## PROBLEM
Give every entry again, word for word and in full.

## Source texts of formatted documents
★ ★ ★ ★ ★
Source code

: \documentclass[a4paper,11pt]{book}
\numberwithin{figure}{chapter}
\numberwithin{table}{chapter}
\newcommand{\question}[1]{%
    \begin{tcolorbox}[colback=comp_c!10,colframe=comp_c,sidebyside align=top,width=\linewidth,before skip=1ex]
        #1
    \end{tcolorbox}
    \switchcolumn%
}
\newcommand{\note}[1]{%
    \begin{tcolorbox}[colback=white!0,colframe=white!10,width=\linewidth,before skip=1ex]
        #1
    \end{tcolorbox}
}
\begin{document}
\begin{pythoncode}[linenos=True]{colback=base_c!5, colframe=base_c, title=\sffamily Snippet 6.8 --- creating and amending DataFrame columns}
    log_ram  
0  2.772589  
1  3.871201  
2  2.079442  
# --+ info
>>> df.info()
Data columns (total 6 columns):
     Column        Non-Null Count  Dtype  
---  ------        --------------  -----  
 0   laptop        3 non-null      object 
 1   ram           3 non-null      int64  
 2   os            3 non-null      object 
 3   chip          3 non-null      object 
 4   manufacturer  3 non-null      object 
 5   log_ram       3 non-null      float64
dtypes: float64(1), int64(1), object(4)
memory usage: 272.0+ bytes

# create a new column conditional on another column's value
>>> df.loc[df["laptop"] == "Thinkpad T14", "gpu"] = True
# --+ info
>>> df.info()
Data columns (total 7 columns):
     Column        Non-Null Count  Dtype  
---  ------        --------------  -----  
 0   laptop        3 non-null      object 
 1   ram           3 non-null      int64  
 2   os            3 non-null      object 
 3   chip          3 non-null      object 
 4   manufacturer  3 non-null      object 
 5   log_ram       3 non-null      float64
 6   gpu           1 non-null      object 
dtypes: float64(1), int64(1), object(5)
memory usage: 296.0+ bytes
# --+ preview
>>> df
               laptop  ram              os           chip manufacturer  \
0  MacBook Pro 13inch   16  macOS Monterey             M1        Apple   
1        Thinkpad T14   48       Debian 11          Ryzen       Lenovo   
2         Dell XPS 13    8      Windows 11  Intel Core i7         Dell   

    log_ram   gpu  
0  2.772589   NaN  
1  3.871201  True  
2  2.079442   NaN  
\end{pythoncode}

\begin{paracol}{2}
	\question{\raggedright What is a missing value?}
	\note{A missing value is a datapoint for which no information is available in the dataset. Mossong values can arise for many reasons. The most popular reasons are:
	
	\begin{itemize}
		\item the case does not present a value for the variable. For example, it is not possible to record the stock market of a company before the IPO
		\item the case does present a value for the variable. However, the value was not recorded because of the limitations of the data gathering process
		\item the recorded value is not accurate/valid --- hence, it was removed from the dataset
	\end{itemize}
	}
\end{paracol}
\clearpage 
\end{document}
★ ★ ★ ★ ★
## RESPONSE TO THIS TASK
Source code

: \documentclass[a4paper,11pt]{book}
\numberwithin{figure}{chapter}
\numberwithin{table}{chapter}
\newcommand{\question}[1]{%
    \begin{tcolorbox}[colback=comp_c!10,colframe=comp_c,sidebyside align=top,width=\linewidth,before skip=1ex]
        #1
    \end{tcolorbox}
    \switchcolumn%
}
\newcommand{\note}[1]{%
    \begin{tcolorbox}[colback=white!0,colframe=white!10,width=\linewidth,before skip=1ex]
        #1
    \end{tcolorbox}
}
\begin{document}
\begin{pythoncode}[linenos=True]{colback=base_c!5, colframe=base_c, title=\sffamily Snippet 6.8 --- creating and amending DataFrame columns}
    log_ram  
0  2.772589  
1  3.871201  
2  2.079442  
# --+ info
>>> df.info()
Data columns (total 6 columns):
     Column        Non-Null Count  Dtype  
---  ------        --------------  -----  
 0   laptop        3 non-null      object 
 1   ram           3 non-null      int64  
 2   os            3 non-null      object 
 3   chip          3 non-null      object 
 4   manufacturer  3 non-null      object 
 5   log_ram       3 non-null      float64
dtypes: float64(1), int64(1), object(4)
memory usage: 272.0+ bytes

# create a new column conditional on another column's value
>>> df.loc[df["laptop"] == "Thinkpad T14", "gpu"] = True
# --+ info
>>> df.info()
Data columns (total 7 columns):
     Column        Non-Null Count  Dtype  
---  ------        --------------  -----  
 0   laptop        3 non-null      object 
 1   ram           3 non-null      int64  
 2   os            3 non-null      object 
 3   chip          3 non-null      object 
 4   manufacturer  3 non-null      object 
 5   log_ram       3 non-null      float64
 6   gpu           1 non-null      object 
dtypes: float64(1), int64(1), object(5)
memory usage: 296.0+ bytes
# --+ preview
>>> df
               laptop  ram              os           chip manufacturer  \
0  MacBook Pro 13inch   16  macOS Monterey             M1        Apple   
1        Thinkpad T14   48       Debian 11          Ryzen       Lenovo   
2         Dell XPS 13    8      Windows 11  Intel Core i7         Dell   

    log_ram   gpu  
0  2.772589   NaN  
1  3.871201  True  
2  2.079442   NaN  
\end{pythoncode}

\begin{paracol}{2}
	\question{\raggedright What is a missing value?}
	\note{A missing value is a datapoint for which no information is available in the dataset. Mossong values can arise for many reasons. The most popular reasons are:
	
	\begin{itemize}
		\item the case does not present a value for the variable. For example, it is not possible to record the stock market of a company before the IPO
		\item the case does present a value for the variable. However, the value was not recorded because of the limitations of the data gathering process
		\item the recorded value is not accurate/valid --- hence, it was removed from the dataset
	\end{itemize}
	}
\end{paracol}
\clearpage 
\end{document}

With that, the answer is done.